All this highlights the fact that it will be enormously difficult for Khartoum to survive economically once it surrenders the oil revenues it presently receives from reserves that lie in the South (75-80 percent, according to most estimates). For such a loss of revenue comes just as northern Sudan and Khartoum are facing a number of serious economic problems, which may create the "perfect storm" for popular revolt. Events in Tunisia have been invoked by several commentators in connection with more recent events in Egypt and elsewhere in the Arab world; but Sudan is certainly a similar candidate for rebellion-in Khartoum, Omdurman, Port Sudan, and other cities. In fact, there has been significant, if less well-reported popular unrest in Khartoum and its environs. Northern opposition political parties may finally be awakening, after two decades of somnolence, and this represents a threat that is likely to increase an already severe crackdown on news publication and human rights work. There will be little patience on the part of the NCP/NIF with any genuine political threat, and the regime still controls the potent National Intelligence and Security Services, Military Intelligence, and the army.
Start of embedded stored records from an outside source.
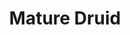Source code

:---
title: "Mature Druid"
canonical: "skill/druid-x"
lists:
    - essence-creature-loresheets
tier: 2
osp_cost: 20
prerequisites: ["druid-x/1"]
replacement: true
ladder: "druid"
---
But the underlying causes of unrest are finally beyond the control of this narrowly based cabal.
The rising prices of sugar and petroleum that have fueled much unrest are a function of both the regime's mismanagement of the crucial agricultural economy and its fiscal irresponsibility, which has ultimately resulted in an inability to provide subsidies for food and fuel purchases. For despite oil revenue and massive foreign commercial and capital investments in the North, the economy seems to be headed toward disaster. Inflation is now growing at a significant rate; the Sudanese pound has experienced an unplanned but damaging de facto devaluation; foreign currency reserves are extremely low; a fiscal crisis looms as the national budget remains well under water—and Khartoum has no way to deal with or service its staggering US$38 billion in external debt.
It's no accident that this external debt remains one of the outstanding issues in North/South negotiations. The South rightly believes that it should incur none of Sudan's debt obligations: the money owed exists mainly as arrears and penalties, reflecting the NCP/NIF's irresponsible management of national wealth and economic development. Oil revenues and investment funds have gone disproportionately to lining the pockets of party members and cronies, and to the profligate acquisition of weapons for use against people in the South and other marginalized regions. The South has seen none of the benefits of this borrowed money, only the destructiveness of the military power it has purchased. Compounding Khartoum's problems are a range of factors that make it a poor candidate for debt relief under the international program for "Highly-Indebted Poor Nations." Not only is a disproportionate amount of debt held by Kuwait and Saudi Arabia (who do not have good track records in facilitating debt relief), but the Khartoum-based economy can't begin to meet either the fiscal or monetary criteria for debt relief—especially while it continues to sustain, at great cost, a grim "genocide by attrition" in Darfur.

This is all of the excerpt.